In-demand Botswana firm flips allegiance as UK firms get serious about Africa
Africa may not be experiencing the same invasion of UK firms that Australia is, but activity levels there have definitely stepped up. After years of largely empty rhetoric over the continent’s promise, firms are now putting their money on the line. Following the rush into Casablanca in 2011, Linklaters has been linked to talks with South African firm Webber Wentzel and Herbert Smith has committed to launching in Guinea.
Good African firms, therefore, are not short of admirers, as evidenced by the case of Botswana’s Minchin & Kelly. The seven-lawyer practice has been free to choose between the two best-developed alliance networks in Africa.
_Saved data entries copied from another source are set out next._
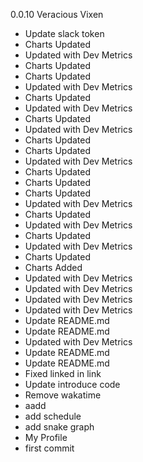 0.0.10 Veracious Vixen
- Update slack token
- Charts Updated
- Updated with Dev Metrics
- Charts Updated
- Charts Updated
- Updated with Dev Metrics
- Charts Updated
- Updated with Dev Metrics
- Charts Updated
- Updated with Dev Metrics
- Charts Updated
- Charts Updated
- Updated with Dev Metrics
- Charts Updated
- Charts Updated
- Charts Updated
- Updated with Dev Metrics
- Charts Updated
- Updated with Dev Metrics
- Charts Updated
- Updated with Dev Metrics
- Charts Updated
- Charts Added
- Updated with Dev Metrics
- Updated with Dev Metrics
- Updated with Dev Metrics
- Updated with Dev Metrics
- Update README.md
- Update README.md
- Updated with Dev Metrics
- Update README.md
- Update README.md
- Fixed linked in link
- Update introduce code
- Remove wakatime
- aadd
- add schedule
- add snake graph
- My Profile
- first commit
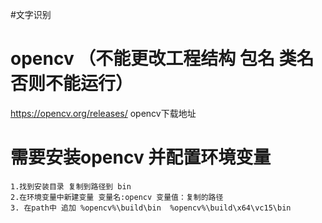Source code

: #文字识别
# opencv （不能更改工程结构 包名 类名 否则不能运行）
https://opencv.org/releases/ opencv下载地址
# 需要安装opencv 并配置环境变量
    1.找到安装目录 复制到路径到 bin
    2.在环境变量中新建变量 变量名:opencv 变量值：复制的路径
    3. 在path中 追加 %opencv%\build\bin  %opencv%\build\x64\vc15\bin
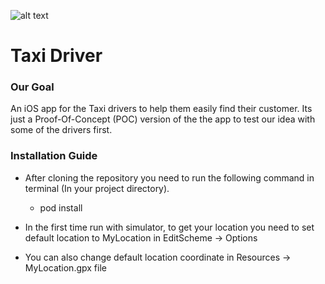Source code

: ![alt text](https://www.sharetee.org/RaeDev/mytaxiplusuiboardlightmode.png)
# Taxi Driver 

### Our Goal
An iOS app for the Taxi drivers to help them easily find their customer. Its just a Proof-Of-Concept (POC) version of the the app to test our idea with some of the drivers first.

### Installation Guide
 - After cloning the repository you need to run the following command in terminal (In your project directory). 
    - pod install
 
 - In the first time run with simulator, to get your location you need to set default location to MyLocation in EditScheme -> Options
 - You can also change default location coordinate in Resources -> MyLocation.gpx file
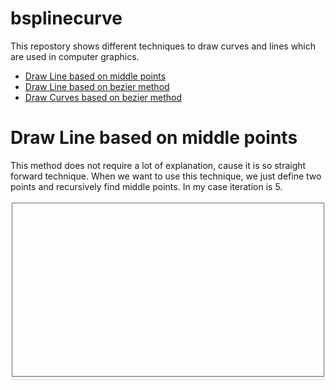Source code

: # bsplinecurve

This repostory shows different techniques to draw curves and lines which are used in computer graphics.

-   [Draw Line based on middle points](#draw-line-based-on-middle-points)
-   [Draw Line based on bezier method](#draw-line-based-on-bezier-method)
-   [Draw Curves based on bezier method](#draw-curves-based-on-bezier-method)

# Draw Line based on middle points

This method does not require a lot of explanation, cause it is so straight forward technique. When we want to use this technique, we just define two points and recursively find middle points. In my case iteration is 5.

![Demo middle point line](demos/demo-middle.gif)
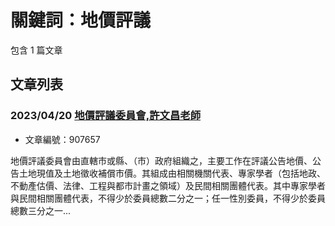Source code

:# 關鍵詞：地價評議

包含 1 篇文章

## 文章列表

### 2023/04/20 [地價評議委員會,許文昌老師](../../articles/907657_%E5%9C%B0%E5%83%B9%E8%A9%95%E8%AD%B0%E5%A7%94%E5%93%A1%E6%9C%83%2C%E8%A8%B1%E6%96%87%E6%98%8C%E8%80%81%E5%B8%AB.md)
- 文章編號：907657

地價評議委員會由直轄市或縣、（市）政府組織之，主要工作在評議公告地價、公告土地現值及土地徵收補償市價。其組成由相關機關代表、專家學者（包括地政、不動產估價、法律、工程與都市計畫之領域）及民間相關團體代表。其中專家學者與民間相關團體代表，不得少於委員總數二分之一；任一性別委員，不得少於委員總數三分之一...
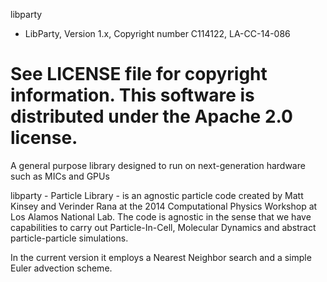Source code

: libparty
  * LibParty, Version 1.x, Copyright number C114122, LA-CC-14-086

 See LICENSE file for copyright information. This software is distributed
 under the Apache 2.0 license.
========

A general purpose library designed to run on next-generation hardware such as MICs and GPUs


 libparty - Particle Library -
 is an agnostic particle code created by Matt Kinsey and Verinder Rana
 at the 2014 Computational Physics Workshop at Los Alamos National Lab.
 The code is agnostic in the sense that we have capabilities to carry
 out Particle-In-Cell, Molecular Dynamics and abstract particle-particle
 simulations.
 
 In the current version it employs a Nearest Neighbor search and a simple
 Euler advection scheme.

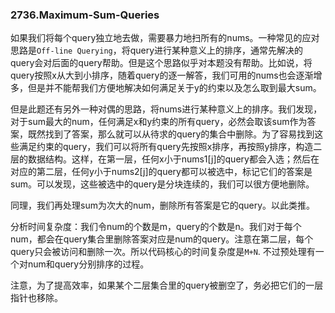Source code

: ### 2736.Maximum-Sum-Queries

如果我们将每个query独立地去做，需要暴力地扫所有的nums。一种常见的应对思路是`Off-line Querying`，将query进行某种意义上的排序，通常先解决的query会对后面的query帮助。但是这个思路似乎对本题没有帮助。比如说，将query按照x从大到小排序，随着query的逐一解答，我们可用的nums也会逐渐增多，但是并不能帮我们方便地解决如何满足关于y的约束以及怎么取到最大sum。

但是此题还有另外一种对偶的思路，将nums进行某种意义上的排序。我们发现，对于sum最大的num，任何满足x和y约束的所有query，必然会取该sum作为答案，既然找到了答案，那么就可以从待求的query的集合中删除。为了容易找到这些满足约束的query，我们可以将所有query先按照x排序，再按照y排序，构造二层的数据结构。这样，在第一层，任何x小于nums1[j]的query都会入选；然后在对应的第二层，任何y小于nums2[j]的query都可以被选中，标记它们的答案是sum。可以发现，这些被选中的query是分块连续的，我们可以很方便地删除。

同理，我们再处理sum为次大的num，删除所有答案是它的query。以此类推。

分析时间复杂度：我们令num的个数是m，query的个数是n。我们对于每个num，都会在query集合里删除答案对应是num的query。注意在第二层，每个query只会被访问和删除一次。所以代码核心的时间复杂度是`M+N`. 不过预处理有一个对num和query分别排序的过程。

注意，为了提高效率，如果某个二层集合里的query被删空了，务必把它们的一层指针也移除。
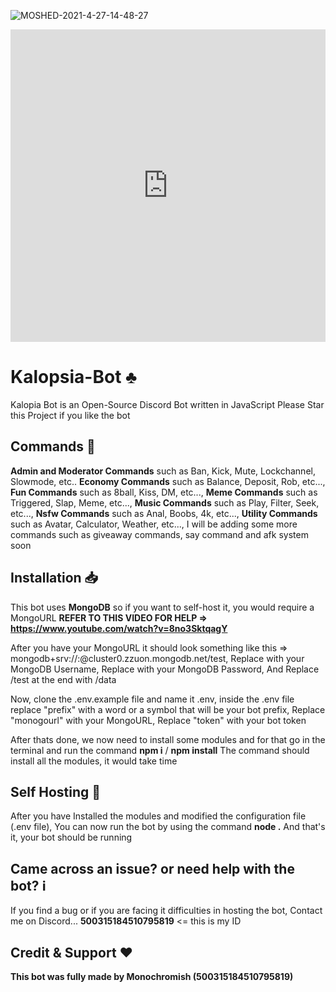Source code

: ![MOSHED-2021-4-27-14-48-27](https://user-images.githubusercontent.com/79590499/116218250-f8a58800-a767-11eb-86fa-9c1ea5797100.jpg)

<iframe frameborder="0" width="100%" height="500px" src="https://repl.it/Monochromish/Kalopsia-Bot?lite=true"></iframe>

# Kalopsia-Bot ♣️
Kalopia Bot is an Open-Source Discord Bot written in JavaScript
Please Star this Project if you like the bot

## Commands 🤖
**Admin and Moderator Commands** such as Ban, Kick, Mute, Lockchannel, Slowmode, etc..
**Economy Commands** such as Balance, Deposit, Rob, etc...,
**Fun Commands** such as 8ball, Kiss, DM, etc...,
**Meme Commands** such as Triggered, Slap, Meme, etc...,
**Music Commands** such as Play, Filter, Seek, etc...,
**Nsfw Commands** such as Anal, Boobs, 4k, etc...,
**Utility Commands** such as Avatar, Calculator, Weather, etc...,
I will be adding some more commands such as giveaway commands, say command and afk system soon

## Installation 📥

This bot uses **MongoDB** so if you want to self-host it, you would require a MongoURL
**REFER TO THIS VIDEO FOR HELP => https://www.youtube.com/watch?v=8no3SktqagY**

After you have your MongoURL
it should look something like this => mongodb+srv://<username>:<password>@cluster0.zzuon.mongodb.net/test,
Replace <username> with your MongoDB Username,
Replace <password> with your MongoDB Password,
And Replace /test at the end with /data
  
Now, clone the .env.example file and name it .env,
inside the .env file replace "prefix" with a word or a symbol that will be your bot prefix,
Replace "monogourl" with your MongoURL,
Replace "token" with your bot token

After thats done, we now need to install some modules and for that go in the terminal and run the command **npm i** / **npm install**
The command should install all the modules, it would take time

## Self Hosting 🚩

After you have Installed the modules and modified the configuration file (.env file), You can now run the bot by using the command **node .**
And that's it, your bot should be running

## Came across an issue? or need help with the bot? ℹ️

If you find a bug or if you are facing it difficulties in hosting the bot, Contact me on Discord... **500315184510795819** <= this is my ID

## Credit & Support ❤️

**This bot was fully made by Monochromish (500315184510795819)**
Following a strategic review, Minchin & Kelly decided that it would join an alliance - as energy and mining deals grew more complex and became difficult for local firms to deal with alone - and in 2011 signed up to join SNR Denton’s Africa network. In July, however, SNR Denton’s African practice co-chair Paul Bugingo told The Lawyer Minchin & Kelly had left the alliance after deciding the pan-African model did not suit its South African focus.
Lo and behold, three months later Minchin & Kelly appeared on the list of new-joiners to DLA Piper’s Africa alliance. The firm joined in October along with Rwanda’s Equity Juris Chambers, Mauritius’ Juristconsult Chambers, Ethiopia’s Mehrteab Leul & Associates and Uganda’s Sebalu & Lule Advocates.
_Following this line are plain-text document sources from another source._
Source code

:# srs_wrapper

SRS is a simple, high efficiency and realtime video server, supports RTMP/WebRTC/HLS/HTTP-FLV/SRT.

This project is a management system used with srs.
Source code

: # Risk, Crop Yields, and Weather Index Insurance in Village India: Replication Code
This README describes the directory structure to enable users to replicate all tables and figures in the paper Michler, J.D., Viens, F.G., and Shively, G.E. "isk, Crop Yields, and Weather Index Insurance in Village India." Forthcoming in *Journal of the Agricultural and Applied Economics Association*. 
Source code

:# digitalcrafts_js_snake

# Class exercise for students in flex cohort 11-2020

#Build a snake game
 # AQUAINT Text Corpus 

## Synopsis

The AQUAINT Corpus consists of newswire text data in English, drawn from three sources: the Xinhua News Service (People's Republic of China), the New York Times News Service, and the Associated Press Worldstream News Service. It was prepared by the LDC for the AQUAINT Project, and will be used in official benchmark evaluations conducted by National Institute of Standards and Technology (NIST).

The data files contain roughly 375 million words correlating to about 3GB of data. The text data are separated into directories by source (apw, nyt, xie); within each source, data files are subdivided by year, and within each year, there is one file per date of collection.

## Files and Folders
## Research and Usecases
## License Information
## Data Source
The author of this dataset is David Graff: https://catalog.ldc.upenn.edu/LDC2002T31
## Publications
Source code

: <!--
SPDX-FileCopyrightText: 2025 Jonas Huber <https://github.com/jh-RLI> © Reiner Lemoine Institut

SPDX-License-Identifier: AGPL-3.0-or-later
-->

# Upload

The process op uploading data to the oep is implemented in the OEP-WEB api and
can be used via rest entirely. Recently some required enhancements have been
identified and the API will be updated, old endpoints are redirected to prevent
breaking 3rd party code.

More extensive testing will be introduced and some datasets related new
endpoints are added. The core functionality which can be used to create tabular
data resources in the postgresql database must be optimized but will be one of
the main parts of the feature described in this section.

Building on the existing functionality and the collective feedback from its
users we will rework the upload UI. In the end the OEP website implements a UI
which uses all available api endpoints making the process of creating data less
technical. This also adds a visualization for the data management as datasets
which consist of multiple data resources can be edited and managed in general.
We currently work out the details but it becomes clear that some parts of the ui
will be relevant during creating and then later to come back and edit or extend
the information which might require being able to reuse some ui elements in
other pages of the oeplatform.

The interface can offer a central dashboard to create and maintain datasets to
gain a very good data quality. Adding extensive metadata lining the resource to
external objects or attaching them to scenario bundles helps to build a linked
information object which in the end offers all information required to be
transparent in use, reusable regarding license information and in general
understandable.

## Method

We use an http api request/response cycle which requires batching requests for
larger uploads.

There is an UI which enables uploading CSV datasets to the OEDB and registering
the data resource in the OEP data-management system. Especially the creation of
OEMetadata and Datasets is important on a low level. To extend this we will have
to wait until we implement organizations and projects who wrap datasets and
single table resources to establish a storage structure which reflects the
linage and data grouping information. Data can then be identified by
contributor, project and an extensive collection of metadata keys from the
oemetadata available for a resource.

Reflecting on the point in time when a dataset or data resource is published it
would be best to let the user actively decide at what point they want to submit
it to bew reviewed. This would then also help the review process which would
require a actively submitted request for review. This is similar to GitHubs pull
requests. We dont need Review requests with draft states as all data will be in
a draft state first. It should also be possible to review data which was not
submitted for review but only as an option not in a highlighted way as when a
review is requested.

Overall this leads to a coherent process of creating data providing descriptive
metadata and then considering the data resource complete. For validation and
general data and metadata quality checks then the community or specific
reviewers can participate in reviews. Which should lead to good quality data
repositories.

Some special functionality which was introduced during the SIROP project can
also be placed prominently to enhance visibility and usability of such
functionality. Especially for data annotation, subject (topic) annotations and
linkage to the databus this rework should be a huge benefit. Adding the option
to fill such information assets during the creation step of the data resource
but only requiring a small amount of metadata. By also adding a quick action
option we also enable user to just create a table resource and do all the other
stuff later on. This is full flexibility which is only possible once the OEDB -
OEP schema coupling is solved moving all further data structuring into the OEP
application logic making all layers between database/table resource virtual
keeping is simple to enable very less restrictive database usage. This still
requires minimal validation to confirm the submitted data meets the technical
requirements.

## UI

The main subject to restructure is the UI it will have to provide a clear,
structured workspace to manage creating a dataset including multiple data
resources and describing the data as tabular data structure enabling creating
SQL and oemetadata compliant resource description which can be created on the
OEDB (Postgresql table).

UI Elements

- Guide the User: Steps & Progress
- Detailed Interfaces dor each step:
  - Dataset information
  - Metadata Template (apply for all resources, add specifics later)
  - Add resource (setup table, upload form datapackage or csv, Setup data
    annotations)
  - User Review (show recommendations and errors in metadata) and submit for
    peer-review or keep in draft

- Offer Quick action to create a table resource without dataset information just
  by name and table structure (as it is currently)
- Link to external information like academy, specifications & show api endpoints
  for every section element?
While DLA may have a similar pan-African alliance model to SNR Denton, its South African presence Cliffe Dekker Hofmeyr is undeniably larger.
“We wanted a large, powerful firm for resources,” says Minchin & Kelly’s commercial litigation head John Griffiths. “We’re in southern Botswana, so Johannesburg is just 350km away and we found it difficult dealing with SNR Denton in London. DLA is larger, just over the border and has all the resources we need.”
In the summer Bugingo told The Lawyer Minchin & Kelly was still his preferred firm in Botswana.